Howdy, In working on the ipython testing machinery, I looked at the numpy nosetester.py file and found that it works by monkeypatching nose itself. I'm curious as to why this approach was taken rather than constructing a plugin object. In general, monkeypatching should be done as a last-resort trick, because it tends to be brittle and can cause bizarre problems to users who after running numpy.test() find that their normal nose-using code starts doing funny things. Any thoughts/insights? Cheers, f
On Wed, Jul 16, 2008 at 20:42, Fernando Perez <fperez.net@gmail.com> wrote:
Howdy,
In working on the ipython testing machinery, I looked at the numpy nosetester.py file and found that it works by monkeypatching nose itself. I'm curious as to why this approach was taken rather than constructing a plugin object. In general, monkeypatching should be done as a last-resort trick, because it tends to be brittle and can cause bizarre problems to users who after running numpy.test() find that their normal nose-using code starts doing funny things.
Any thoughts/insights?
Is there a way to do it programatically without requiring numpy to be installed with setuptools? -- Robert Kern "I have come to believe that the whole world is an enigma, a harmless enigma that is made terrible by our own mad attempt to interpret it as though it had an underlying truth." -- Umberto Eco
On Wed, Jul 16, 2008 at 7:00 PM, Robert Kern <robert.kern@gmail.com> wrote:
Is there a way to do it programatically without requiring numpy to be installed with setuptools?

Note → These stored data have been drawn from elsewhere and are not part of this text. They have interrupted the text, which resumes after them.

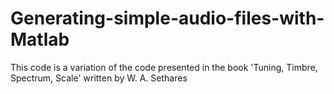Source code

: # Generating-simple-audio-files-with-Matlab
This code is a variation of the code presented in the book 'Tuning, Timbre, Spectrum, Scale' written by W. A. Sethares
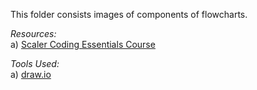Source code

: This folder consists images of components of flowcharts.

_Resources:_\
a) [Scaler Coding Essentials Course](https://www.scaler.com/topics/course/coding-logic-building-beginners/)

_Tools Used:_\
a) [draw.io](https://www.drawio.com/)
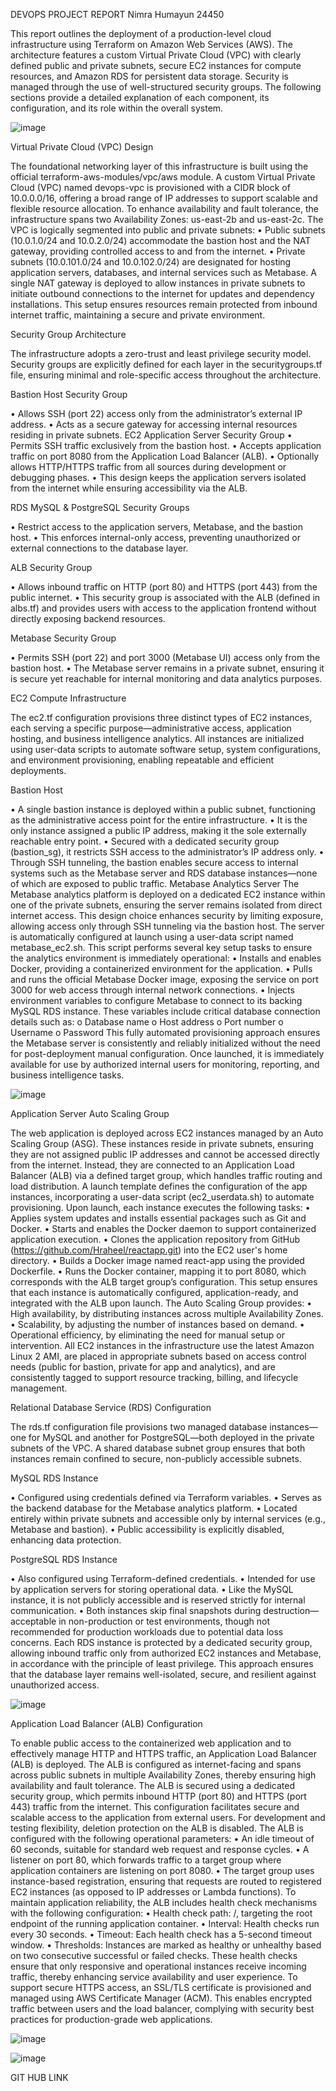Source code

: DEVOPS PROJECT REPORT 
Nimra Humayun 24450


This report outlines the deployment of a production-level cloud infrastructure using Terraform on Amazon Web Services (AWS). The architecture features a custom Virtual Private Cloud (VPC) with clearly defined public and private subnets, secure EC2 instances for compute resources, and Amazon RDS for persistent data storage. Security is managed through the use of well-structured security groups. The following sections provide a detailed explanation of each component, its configuration, and its role within the overall system.
 
![image](https://github.com/user-attachments/assets/896b6ed3-0b6c-4312-ae12-fa2272ba3c42)

Virtual Private Cloud (VPC) Design

The foundational networking layer of this infrastructure is built using the official terraform-aws-modules/vpc/aws module. A custom Virtual Private Cloud (VPC) named devops-vpc is provisioned with a CIDR block of 10.0.0.0/16, offering a broad range of IP addresses to support scalable and flexible resource allocation.
To enhance availability and fault tolerance, the infrastructure spans two Availability Zones: us-east-2b and us-east-2c. The VPC is logically segmented into public and private subnets:
•	Public subnets (10.0.1.0/24 and 10.0.2.0/24) accommodate the bastion host and the NAT gateway, providing controlled access to and from the internet.
•	Private subnets (10.0.101.0/24 and 10.0.102.0/24) are designated for hosting application servers, databases, and internal services such as Metabase.
A single NAT gateway is deployed to allow instances in private subnets to initiate outbound connections to the internet for updates and dependency installations. This setup ensures resources remain protected from inbound internet traffic, maintaining a secure and private environment.

Security Group Architecture

The infrastructure adopts a zero-trust and least privilege security model. Security groups are explicitly defined for each layer in the securitygroups.tf file, ensuring minimal and role-specific access throughout the architecture.


Bastion Host Security Group

•	Allows SSH (port 22) access only from the administrator’s external IP address.
•	Acts as a secure gateway for accessing internal resources residing in private subnets.
EC2 Application Server Security Group
•	Permits SSH traffic exclusively from the bastion host.
•	Accepts application traffic on port 8080 from the Application Load Balancer (ALB).
•	Optionally allows HTTP/HTTPS traffic from all sources during development or debugging phases.
•	This design keeps the application servers isolated from the internet while ensuring accessibility via the ALB.


RDS MySQL & PostgreSQL Security Groups

•	Restrict access to the application servers, Metabase, and the bastion host.
•	This enforces internal-only access, preventing unauthorized or external connections to the database layer.


ALB Security Group

•	Allows inbound traffic on HTTP (port 80) and HTTPS (port 443) from the public internet.
•	This security group is associated with the ALB (defined in albs.tf) and provides users with access to the application frontend without directly exposing backend resources.


Metabase Security Group

•	Permits SSH (port 22) and port 3000 (Metabase UI) access only from the bastion host.
•	The Metabase server remains in a private subnet, ensuring it is secure yet reachable for internal monitoring and data analytics purposes.


EC2 Compute Infrastructure

The ec2.tf configuration provisions three distinct types of EC2 instances, each serving a specific purpose—administrative access, application hosting, and business intelligence analytics. All instances are initialized using user-data scripts to automate software setup, system configurations, and environment provisioning, enabling repeatable and efficient deployments.


Bastion Host

•	A single bastion instance is deployed within a public subnet, functioning as the administrative access point for the entire infrastructure.
•	It is the only instance assigned a public IP address, making it the sole externally reachable entry point.
•	Secured with a dedicated security group (bastion_sg), it restricts SSH access to the administrator’s IP address only.
•	Through SSH tunneling, the bastion enables secure access to internal systems such as the Metabase server and RDS database instances—none of which are exposed to public traffic.
Metabase Analytics Server
The Metabase analytics platform is deployed on a dedicated EC2 instance within one of the private subnets, ensuring the server remains isolated from direct internet access. This design choice enhances security by limiting exposure, allowing access only through SSH tunneling via the bastion host.
The server is automatically configured at launch using a user-data script named metabase_ec2.sh. This script performs several key setup tasks to ensure the analytics environment is immediately operational:
•	Installs and enables Docker, providing a containerized environment for the application.
•	Pulls and runs the official Metabase Docker image, exposing the service on port 3000 for web access through internal network connections.
•	Injects environment variables to configure Metabase to connect to its backing MySQL RDS instance. These variables include critical database connection details such as:
o	Database name
o	Host address
o	Port number
o	Username
o	Password
This fully automated provisioning approach ensures the Metabase server is consistently and reliably initialized without the need for post-deployment manual configuration. Once launched, it is immediately available for use by authorized internal users for monitoring, reporting, and business intelligence tasks.

 ![image](https://github.com/user-attachments/assets/826c8484-af02-4c89-8b53-bfe20a2c7faf)


Application Server Auto Scaling Group

The web application is deployed across EC2 instances managed by an Auto Scaling Group (ASG). These instances reside in private subnets, ensuring they are not assigned public IP addresses and cannot be accessed directly from the internet. Instead, they are connected to an Application Load Balancer (ALB) via a defined target group, which handles traffic routing and load distribution.
A launch template defines the configuration of the app instances, incorporating a user-data script (ec2_userdata.sh) to automate provisioning. Upon launch, each instance executes the following tasks:
•	Applies system updates and installs essential packages such as Git and Docker.
•	Starts and enables the Docker daemon to support containerized application execution.
•	Clones the application repository from GitHub (https://github.com/Hraheel/reactapp.git) into the EC2 user's home directory.
•	Builds a Docker image named react-app using the provided Dockerfile.
•	Runs the Docker container, mapping it to port 8080, which corresponds with the ALB target group’s configuration.
This setup ensures that each instance is automatically configured, application-ready, and integrated with the ALB upon launch. The Auto Scaling Group provides:
•	High availability, by distributing instances across multiple Availability Zones.
•	Scalability, by adjusting the number of instances based on demand.
•	Operational efficiency, by eliminating the need for manual setup or intervention.
All EC2 instances in the infrastructure use the latest Amazon Linux 2 AMI, are placed in appropriate subnets based on access control needs (public for bastion, private for app and analytics), and are consistently tagged to support resource tracking, billing, and lifecycle management.


Relational Database Service (RDS) Configuration

The rds.tf configuration file provisions two managed database instances—one for MySQL and another for PostgreSQL—both deployed in the private subnets of the VPC. A shared database subnet group ensures that both instances remain confined to secure, non-publicly accessible subnets.

MySQL RDS Instance

•	Configured using credentials defined via Terraform variables.
•	Serves as the backend database for the Metabase analytics platform.
•	Located entirely within private subnets and accessible only by internal services (e.g., Metabase and bastion).
•	Public accessibility is explicitly disabled, enhancing data protection.

PostgreSQL RDS Instance

•	Also configured using Terraform-defined credentials.
•	Intended for use by application servers for storing operational data.
•	Like the MySQL instance, it is not publicly accessible and is reserved strictly for internal communication.
•	Both instances skip final snapshots during destruction—acceptable in non-production or test environments, though not recommended for production workloads due to potential data loss concerns.
Each RDS instance is protected by a dedicated security group, allowing inbound traffic only from authorized EC2 instances and Metabase, in accordance with the principle of least privilege. This approach ensures that the database layer remains well-isolated, secure, and resilient against unauthorized access.

 ![image](https://github.com/user-attachments/assets/53a1d3f6-9a9a-4cd4-88a4-1bec991614b9)


Application Load Balancer (ALB) Configuration

To enable public access to the containerized web application and to effectively manage HTTP and HTTPS traffic, an Application Load Balancer (ALB) is deployed. The ALB is configured as internet-facing and spans across public subnets in multiple Availability Zones, thereby ensuring high availability and fault tolerance.
The ALB is secured using a dedicated security group, which permits inbound HTTP (port 80) and HTTPS (port 443) traffic from the internet. This configuration facilitates secure and scalable access to the application from external users. For development and testing flexibility, deletion protection on the ALB is disabled.
The ALB is configured with the following operational parameters:
•	An idle timeout of 60 seconds, suitable for standard web request and response cycles.
•	A listener on port 80, which forwards traffic to a target group where application containers are listening on port 8080.
•	The target group uses instance-based registration, ensuring that requests are routed to registered EC2 instances (as opposed to IP addresses or Lambda functions).
To maintain application reliability, the ALB includes health check mechanisms with the following configuration:
•	Health check path: /, targeting the root endpoint of the running application container.
•	Interval: Health checks run every 30 seconds.
•	Timeout: Each health check has a 5-second timeout window.
•	Thresholds: Instances are marked as healthy or unhealthy based on two consecutive successful or failed checks.
These health checks ensure that only responsive and operational instances receive incoming traffic, thereby enhancing service availability and user experience.
To support secure HTTPS access, an SSL/TLS certificate is provisioned and managed using AWS Certificate Manager (ACM). This enables encrypted traffic between users and the load balancer, complying with security best practices for production-grade web applications.

![image](https://github.com/user-attachments/assets/18d3ef19-580a-48f8-a4cf-ba3740ff9882)

![image](https://github.com/user-attachments/assets/de76a08d-89af-4120-98d7-d491da52d98f)

 

 


GIT HUB LINK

I think so, though I'm not 100% certain because I haven't finished the ipython work. So far what I have for ip is all nose mods done as a nose plugin. Right now that plugin needs to be installed as a true plugin (i.e. via setuptools), but IPython does NOT need to be installed via st. What I need to add is a way to run the testing via a python script (right now I use the command line, hence the requirement for the plugin to be really available to nose) that would correctly load and configure everything needed. I think under this scenario, it should be possible to load this plugin from a private package (IPython.testing.plugin) instead of the nose namespace, but that's the part I have yet to confirm with an actual implementation. Cheers, f
On Wed, Jul 16, 2008 at 10:00 PM, Robert Kern <robert.kern@gmail.com> wrote:
Is there a way to do it programatically without requiring numpy to be installed with setuptools?
There is; you have to pass a list of plugin instances to the constructor of TestProgram--all plugins that you might want to use, even the builtin ones. (As far as I know, that is.) The monkeypatching approach was the first one that I could make to work with the least amount of hassle, but it's definitely not the best way. I only had to monkeypatch a couple of things at first, but as I figured out what the test framework needed to do, it just got worse, so I was beginning to get uncomfortable with it myself. (Honest! :) Once the NumPy and SciPy test suites are mostly fixed up to work under the current rules, I'll go back and use a method that doesn't require monkeypatching. It shouldn't have any effect on the public interface or the tests themselves. Since we're discussing this sort of thing, there's something I've been meaning to ask anyway: do we really need to allow end users to pass in arbitrary extra arguments to nose (via the extra_argv in test())? This seems to lock us in to having a mostly unobstructed path from test() through to an uncustomized nose backend.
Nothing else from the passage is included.